#### Task item:
All that is wanted is how many lines in the records below include the string "power".

#### Data shown:
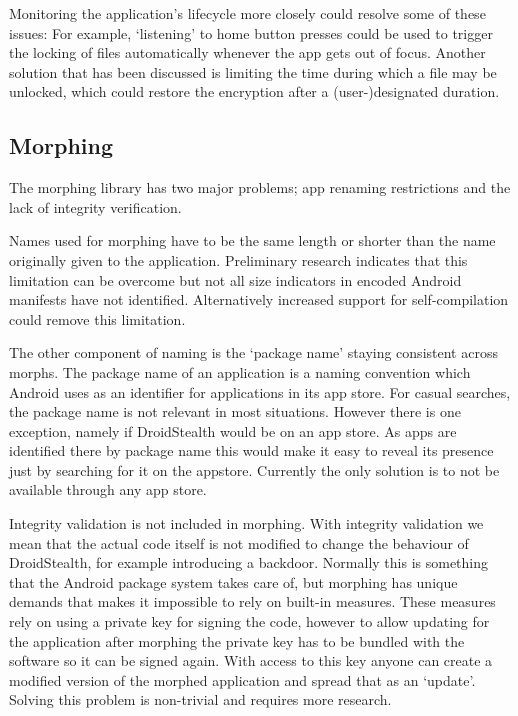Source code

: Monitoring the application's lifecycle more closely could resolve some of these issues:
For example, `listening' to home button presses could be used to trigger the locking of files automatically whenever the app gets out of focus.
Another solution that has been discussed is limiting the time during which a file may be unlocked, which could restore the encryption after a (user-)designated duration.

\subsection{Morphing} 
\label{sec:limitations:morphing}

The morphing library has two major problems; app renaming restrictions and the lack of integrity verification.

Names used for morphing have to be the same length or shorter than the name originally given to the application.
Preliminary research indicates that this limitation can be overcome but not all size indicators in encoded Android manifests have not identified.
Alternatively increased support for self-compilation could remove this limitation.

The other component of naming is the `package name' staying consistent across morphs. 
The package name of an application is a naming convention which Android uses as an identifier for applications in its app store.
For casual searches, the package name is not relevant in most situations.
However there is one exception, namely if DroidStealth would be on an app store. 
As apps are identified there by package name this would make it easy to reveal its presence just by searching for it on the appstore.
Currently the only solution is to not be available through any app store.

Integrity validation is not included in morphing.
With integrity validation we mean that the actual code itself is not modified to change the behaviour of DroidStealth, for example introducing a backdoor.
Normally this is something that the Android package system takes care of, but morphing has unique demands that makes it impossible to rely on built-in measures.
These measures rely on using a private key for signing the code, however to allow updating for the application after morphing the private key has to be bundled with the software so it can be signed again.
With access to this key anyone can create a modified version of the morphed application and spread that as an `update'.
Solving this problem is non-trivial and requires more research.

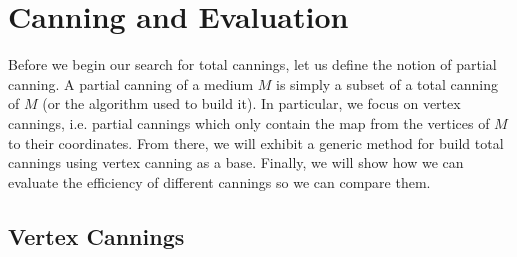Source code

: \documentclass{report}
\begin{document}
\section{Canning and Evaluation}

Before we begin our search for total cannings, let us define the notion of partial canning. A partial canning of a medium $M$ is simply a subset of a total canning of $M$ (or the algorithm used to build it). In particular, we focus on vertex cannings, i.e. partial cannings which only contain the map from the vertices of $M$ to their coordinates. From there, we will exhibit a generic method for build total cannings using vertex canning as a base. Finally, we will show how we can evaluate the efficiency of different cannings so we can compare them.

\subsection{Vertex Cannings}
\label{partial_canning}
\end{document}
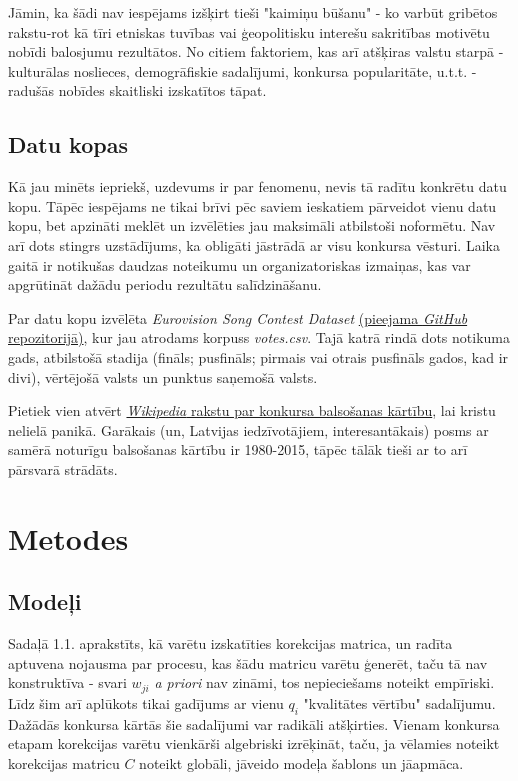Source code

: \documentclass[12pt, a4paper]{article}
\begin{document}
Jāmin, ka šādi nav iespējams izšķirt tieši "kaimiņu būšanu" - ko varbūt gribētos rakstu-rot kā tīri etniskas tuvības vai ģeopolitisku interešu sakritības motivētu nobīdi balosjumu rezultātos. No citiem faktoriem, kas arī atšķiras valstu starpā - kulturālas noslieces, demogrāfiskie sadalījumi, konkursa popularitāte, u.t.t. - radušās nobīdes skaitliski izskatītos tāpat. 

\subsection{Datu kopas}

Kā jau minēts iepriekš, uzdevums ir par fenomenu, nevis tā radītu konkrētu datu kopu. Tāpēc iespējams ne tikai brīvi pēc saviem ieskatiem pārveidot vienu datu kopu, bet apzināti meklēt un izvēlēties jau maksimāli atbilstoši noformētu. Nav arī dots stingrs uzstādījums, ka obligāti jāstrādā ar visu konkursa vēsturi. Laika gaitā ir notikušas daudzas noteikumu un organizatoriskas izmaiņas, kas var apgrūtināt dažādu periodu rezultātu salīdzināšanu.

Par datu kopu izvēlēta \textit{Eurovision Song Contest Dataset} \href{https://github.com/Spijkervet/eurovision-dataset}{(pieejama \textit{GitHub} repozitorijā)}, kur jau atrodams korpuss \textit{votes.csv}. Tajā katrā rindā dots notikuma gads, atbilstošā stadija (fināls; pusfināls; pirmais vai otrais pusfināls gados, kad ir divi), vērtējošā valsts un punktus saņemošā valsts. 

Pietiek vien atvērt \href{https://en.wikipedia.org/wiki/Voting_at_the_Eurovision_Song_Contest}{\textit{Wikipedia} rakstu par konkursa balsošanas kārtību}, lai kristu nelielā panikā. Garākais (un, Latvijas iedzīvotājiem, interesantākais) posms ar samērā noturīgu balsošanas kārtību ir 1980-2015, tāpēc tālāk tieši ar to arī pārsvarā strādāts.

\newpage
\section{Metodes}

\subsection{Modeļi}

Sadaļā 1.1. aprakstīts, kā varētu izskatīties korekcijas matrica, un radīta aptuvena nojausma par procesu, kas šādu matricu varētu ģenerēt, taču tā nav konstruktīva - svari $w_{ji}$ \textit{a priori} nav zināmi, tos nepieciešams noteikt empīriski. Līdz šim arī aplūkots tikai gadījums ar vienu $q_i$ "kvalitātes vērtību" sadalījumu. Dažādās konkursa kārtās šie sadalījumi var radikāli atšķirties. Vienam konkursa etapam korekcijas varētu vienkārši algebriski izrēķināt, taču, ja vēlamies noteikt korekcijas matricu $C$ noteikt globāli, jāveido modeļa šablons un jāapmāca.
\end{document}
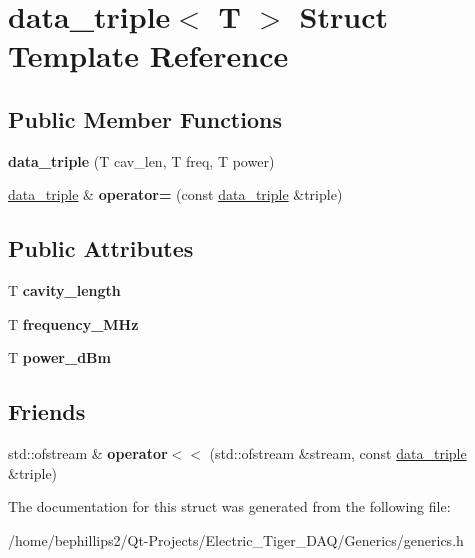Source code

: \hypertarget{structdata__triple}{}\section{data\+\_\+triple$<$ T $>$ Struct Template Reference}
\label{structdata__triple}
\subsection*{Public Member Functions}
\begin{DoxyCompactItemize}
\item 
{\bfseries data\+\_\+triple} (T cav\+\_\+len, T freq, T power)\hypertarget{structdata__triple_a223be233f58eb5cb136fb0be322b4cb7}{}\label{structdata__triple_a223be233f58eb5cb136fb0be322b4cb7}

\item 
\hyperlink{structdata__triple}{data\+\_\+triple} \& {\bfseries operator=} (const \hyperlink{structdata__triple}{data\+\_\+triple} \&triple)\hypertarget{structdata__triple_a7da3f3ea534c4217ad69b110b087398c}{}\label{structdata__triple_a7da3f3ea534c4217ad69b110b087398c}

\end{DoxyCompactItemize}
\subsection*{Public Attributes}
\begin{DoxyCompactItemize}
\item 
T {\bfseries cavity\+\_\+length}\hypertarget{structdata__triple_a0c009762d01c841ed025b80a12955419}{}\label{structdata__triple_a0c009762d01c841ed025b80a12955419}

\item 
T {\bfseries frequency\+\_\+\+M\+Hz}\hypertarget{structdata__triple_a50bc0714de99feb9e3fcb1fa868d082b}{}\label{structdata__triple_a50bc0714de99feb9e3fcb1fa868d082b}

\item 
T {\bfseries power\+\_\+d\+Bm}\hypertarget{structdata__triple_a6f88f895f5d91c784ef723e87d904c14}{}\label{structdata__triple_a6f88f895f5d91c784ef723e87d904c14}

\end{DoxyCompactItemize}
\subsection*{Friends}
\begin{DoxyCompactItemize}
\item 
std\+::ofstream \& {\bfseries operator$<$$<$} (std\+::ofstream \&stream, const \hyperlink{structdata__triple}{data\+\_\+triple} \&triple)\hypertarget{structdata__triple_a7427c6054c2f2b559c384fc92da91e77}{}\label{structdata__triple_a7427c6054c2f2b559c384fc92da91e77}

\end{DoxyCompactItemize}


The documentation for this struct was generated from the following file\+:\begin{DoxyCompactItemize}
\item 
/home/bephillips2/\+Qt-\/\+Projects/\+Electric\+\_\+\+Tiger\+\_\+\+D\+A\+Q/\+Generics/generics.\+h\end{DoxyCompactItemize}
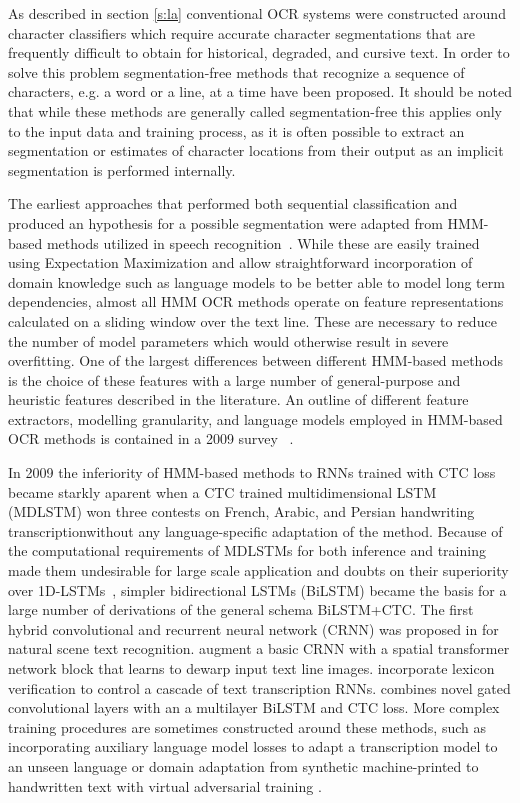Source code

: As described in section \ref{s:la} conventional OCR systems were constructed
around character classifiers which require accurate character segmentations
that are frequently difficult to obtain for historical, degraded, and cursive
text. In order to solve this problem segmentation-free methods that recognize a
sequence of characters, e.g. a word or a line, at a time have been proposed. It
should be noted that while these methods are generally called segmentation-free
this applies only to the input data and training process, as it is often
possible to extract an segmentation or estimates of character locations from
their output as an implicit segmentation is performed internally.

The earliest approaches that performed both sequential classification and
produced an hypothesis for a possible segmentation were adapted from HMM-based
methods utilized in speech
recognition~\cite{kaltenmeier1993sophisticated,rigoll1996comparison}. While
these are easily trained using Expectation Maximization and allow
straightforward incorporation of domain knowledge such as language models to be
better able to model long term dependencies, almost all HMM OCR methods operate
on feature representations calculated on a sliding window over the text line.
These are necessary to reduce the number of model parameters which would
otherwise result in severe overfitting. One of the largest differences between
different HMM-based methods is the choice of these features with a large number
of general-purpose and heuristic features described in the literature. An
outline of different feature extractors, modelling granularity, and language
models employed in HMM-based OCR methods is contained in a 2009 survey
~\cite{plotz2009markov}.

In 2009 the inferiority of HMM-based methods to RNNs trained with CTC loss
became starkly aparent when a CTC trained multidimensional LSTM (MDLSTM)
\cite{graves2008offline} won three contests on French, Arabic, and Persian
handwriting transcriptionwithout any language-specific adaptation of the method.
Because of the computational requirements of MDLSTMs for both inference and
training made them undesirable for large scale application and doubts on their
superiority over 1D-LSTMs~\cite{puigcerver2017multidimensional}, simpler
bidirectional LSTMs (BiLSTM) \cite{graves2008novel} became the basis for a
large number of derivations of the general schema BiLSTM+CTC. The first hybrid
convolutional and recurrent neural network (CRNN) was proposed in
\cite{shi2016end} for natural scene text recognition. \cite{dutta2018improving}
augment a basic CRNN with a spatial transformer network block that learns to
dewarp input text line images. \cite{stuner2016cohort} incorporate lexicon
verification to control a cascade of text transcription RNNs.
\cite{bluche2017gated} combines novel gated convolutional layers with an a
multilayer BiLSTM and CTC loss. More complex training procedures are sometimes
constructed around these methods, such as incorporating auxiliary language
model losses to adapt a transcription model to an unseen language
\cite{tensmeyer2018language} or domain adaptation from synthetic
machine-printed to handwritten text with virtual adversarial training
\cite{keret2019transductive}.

#### Response for this exercise:
2